While much of FPWR’s work starts with discovery research, our mission extends across the full drug development pathway, supporting progress from foundational science all the way to potential treatments for Prader-Willi syndrome (PWS).
Discovery research is where scientists ask the core questions that define PWS: What is happening in the body and brain? Which biological systems are disrupted? And how do those disruptions lead to symptoms like hyperphagia, anxiety, or challenges with cognition?
Thanks to dramatic advances in scientific tools, researchers can now read DNA in extraordinary detail, observe how neurons communicate, and map specific brain regions such as the hypothalamus—an area critical to hunger, metabolism, and hormones. Using these tools, FPWR has helped world-class scientists identify the biological pathways most affected in PWS.
This growing understanding brings us to the next critical step: turning knowledge into treatments.
Scientific discovery only changes lives when it moves beyond the lab—toward real solutions for real families.
From Discover to Action: The Therapeutic Accelerator Program (TAP)
Every disrupted biological process represents a possible opportunity for intervention—something that could be corrected, modified, or bypassed. But promising ideas don’t automatically become therapies. They must be carefully tested to determine whether they are truly viable.
To meet this challenge, FPWR created the Therapeutic Accelerator Program (TAP).
TAP advances the most promising therapeutic ideas for PWS by providing targeted funding and hands-on project management to rigorously test their viability. Rather than funding open-ended research, TAP supports focused studies designed to answer a clear, practical question:
Is this approach strong enough to move closer to a human clinical trial—or not?

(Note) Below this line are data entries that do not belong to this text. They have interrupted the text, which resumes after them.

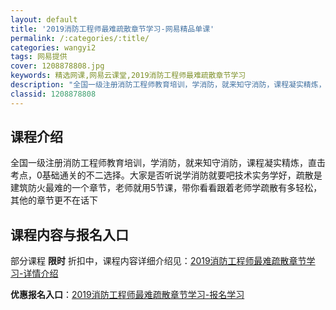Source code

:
 ```yaml
---
layout: default
title: '2019消防工程师最难疏散章节学习-网易精品单课'
permalink: /:categories/:title/
categories: wangyi2
tags: 网易提供
cover: 1208878808.jpg
keywords: 精选网课,网易云课堂,2019消防工程师最难疏散章节学习
description: "全国一级注册消防工程师教育培训，学消防，就来知守消防，课程凝实精炼，直击考点，0基础通关的不二选择。大家是否听说学消防就要吧技术实务学好，疏散是建筑防火最难的一个章节，老师就用5节课，带你看"
classid: 1208878808
---
```


## 课程介绍

全国一级注册消防工程师教育培训，学消防，就来知守消防，课程凝实精炼，直击考点，0基础通关的不二选择。大家是否听说学消防就要吧技术实务学好，疏散是建筑防火最难的一个章节，老师就用5节课，带你看看跟着老师学疏散有多轻松，其他的章节更不在话下

## 课程内容与报名入口

部分课程 **限时** 折扣中，课程内容详细介绍见：[2019消防工程师最难疏散章节学习-详情介绍](https://study.163.com/course/introduction/1208878808.htm?share=1&shareId=1025206652&utm_campaign=share&utm_medium=iphoneShare&utm_source=&utm_u=1025206652)

**优惠报名入口**：[2019消防工程师最难疏散章节学习-报名学习](https://study.163.com/course/introduction/1208878808.htm?share=1&shareId=1025206652&utm_campaign=share&utm_medium=iphoneShare&utm_source=&utm_u=1025206652)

Through close collaboration with each research team, FPWR engages specialized scientific and clinical expertise to complete these studies efficiently and strategically. This structure allows the program to prioritize the most promising ideas, accelerate their progress, and confidently discontinue approaches that do not show sufficient potential—ensuring that time, energy, and resources stay focused on what matters most.
TAP’s Impact So Far
Since launching in 2022, TAP has supported 14 therapeutic interventions targeting some of the most challenging symptoms of PWS, including hyperphagia, inflammation, cognition, metabolism, and anxiety. These projects span a wide range of treatment strategies—from small molecules and peptides to dietary approaches, gene therapies, and novel delivery systems.
To date, 78% of TAP projects have generated results strong enough to justify further study, bringing them one critical go/no-go decision closer to entering human clinical trials.

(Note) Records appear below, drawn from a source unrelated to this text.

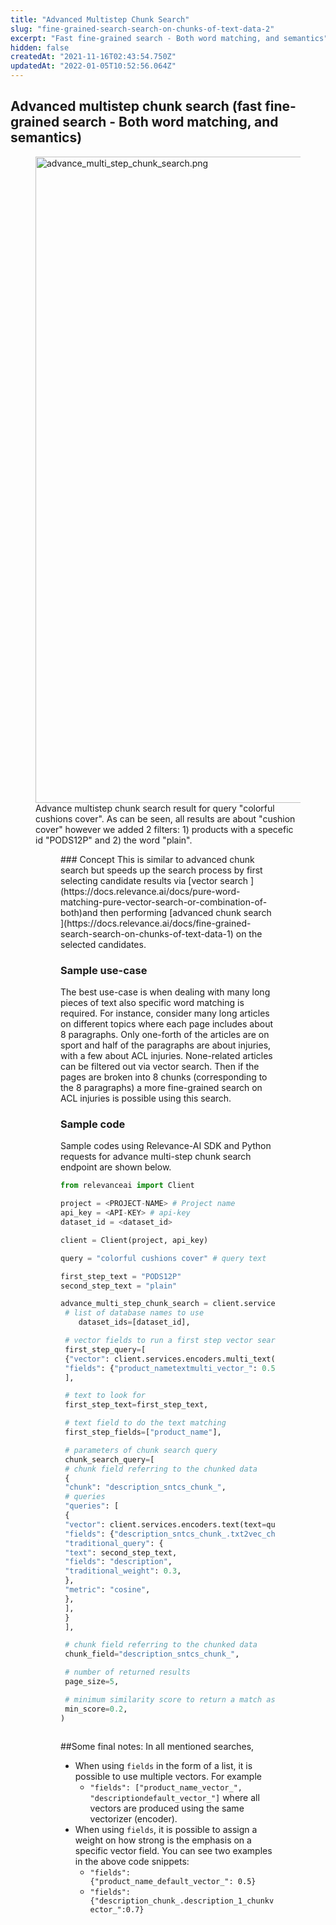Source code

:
 ```yaml
---
title: "Advanced Multistep Chunk Search"
slug: "fine-grained-search-search-on-chunks-of-text-data-2"
excerpt: "Fast fine-grained search - Both word matching, and semantics"
hidden: false
createdAt: "2021-11-16T02:43:54.750Z"
updatedAt: "2022-01-05T10:52:56.064Z"
---
```

## Advanced multistep chunk search (fast fine-grained search - Both word matching, and semantics)
<figure>
<img src="https://files.readme.io/5a56604-advance_multi_step_chunk_search.png" width="1034" alt="advance_multi_step_chunk_search.png" />
<figcaption>Advance multistep chunk search result for query "colorful cushions cover". As can be seen, all results are about "cushion cover" however we added 2 filters: 1) products with a specefic id "PODS12P" and 2) the word "plain".</figcaption>
<figure>
### Concept
This is similar to advanced chunk search but speeds up the search process by first selecting candidate results via [vector search ](https://docs.relevance.ai/docs/pure-word-matching-pure-vector-search-or-combination-of-both)and then performing [advanced chunk search ](https://docs.relevance.ai/docs/fine-grained-search-search-on-chunks-of-text-data-1) on the selected candidates.

### Sample use-case
The best use-case is when dealing with many long pieces of text also specific word matching is required. For instance, consider many long articles on different topics where each page includes about 8 paragraphs. Only one-forth of the articles are on sport and half of the paragraphs are about injuries, with a few about ACL injuries. None-related articles can be filtered out via vector search. Then if the pages are broken into 8 chunks (corresponding to the 8 paragraphs) a more fine-grained search on ACL injuries is possible using this search.

### Sample code
Sample codes using Relevance-AI SDK and Python requests for advance multi-step chunk search endpoint are shown below.
```python Python (SDK)
from relevanceai import Client

project = <PROJECT-NAME> # Project name
api_key = <API-KEY> # api-key
dataset_id = <dataset_id>

client = Client(project, api_key)

query = "colorful cushions cover" # query text

first_step_text = "PODS12P"
second_step_text = "plain"

advance_multi_step_chunk_search = client.services.search.advanced_multistep_chunk(
 # list of database names to use
 	dataset_ids=[dataset_id],

 # vector fields to run a first step vector search on
 first_step_query=[
 {"vector": client.services.encoders.multi_text(text=query)['vector'],
 "fields": {"product_nametextmulti_vector_": 0.5}}
 ],

 # text to look for
 first_step_text=first_step_text,

 # text field to do the text matching
 first_step_fields=["product_name"],

 # parameters of chunk search query
 chunk_search_query=[
 # chunk field referring to the chunked data
 {
 "chunk": "description_sntcs_chunk_",
 # queries
 "queries": [
 {
 "vector": client.services.encoders.text(text=query)["vector"],
 "fields": {"description_sntcs_chunk_.txt2vec_chunkvector_": 0.7},
 "traditional_query": {
 "text": second_step_text,
 "fields": "description",
 "traditional_weight": 0.3,
 },
 "metric": "cosine",
 },
 ],
 }
 ],

 # chunk field referring to the chunked data
 chunk_field="description_sntcs_chunk_",

 # number of returned results
 page_size=5,

 # minimum similarity score to return a match as a result
 min_score=0.2,
)

```
```python
```
##Some final notes:
In all mentioned searches,
* When using `fields` in the form of a list, it is possible to use multiple vectors. For example
    * `"fields": ["product_name_vector_", "descriptiondefault_vector_"]` where all vectors are produced using the same vectorizer (encoder).
* When using  `fields`, it is possible to assign a weight on how strong is the emphasis on a specific vector field. You can see two examples in the above code snippets:
    * `"fields": {"product_name_default_vector_": 0.5}`
    * `"fields": {"description_chunk_.description_1_chunkvector_":0.7}`
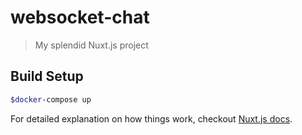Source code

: # websocket-chat

> My splendid Nuxt.js project

## Build Setup

``` bash
$docker-compose up
```

For detailed explanation on how things work, checkout [Nuxt.js docs](https://nuxtjs.org).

Just as importantly, TAP has helped clarify which paths not to pursue. Three of the 14 tested interventions were shown not to be viable in their existing form, allowing them to be confidently removed from further consideration. This kind of clarity is essential—it sharpens the field’s focus and strengthens future decision-making.
Why This Matters to Families
Behind every TAP project is a community of families waiting for better options. Each experiment, each data point, brings us closer to treatments that could meaningfully improve daily life for people with PWS—whether that means easing constant hunger, reducing anxiety, or supporting cognition and independence.
The success of TAP underscores the importance of dedicated funding for innovative, early-stage therapeutic development. With sufficient support, FPWR aims to fund up to additional new TAP projects each year, continuing to move the strongest ideas toward clinical trials.
We are deeply grateful to the donors and supporters who make this work possible, and we look forward to sharing more as results are published and progress continues.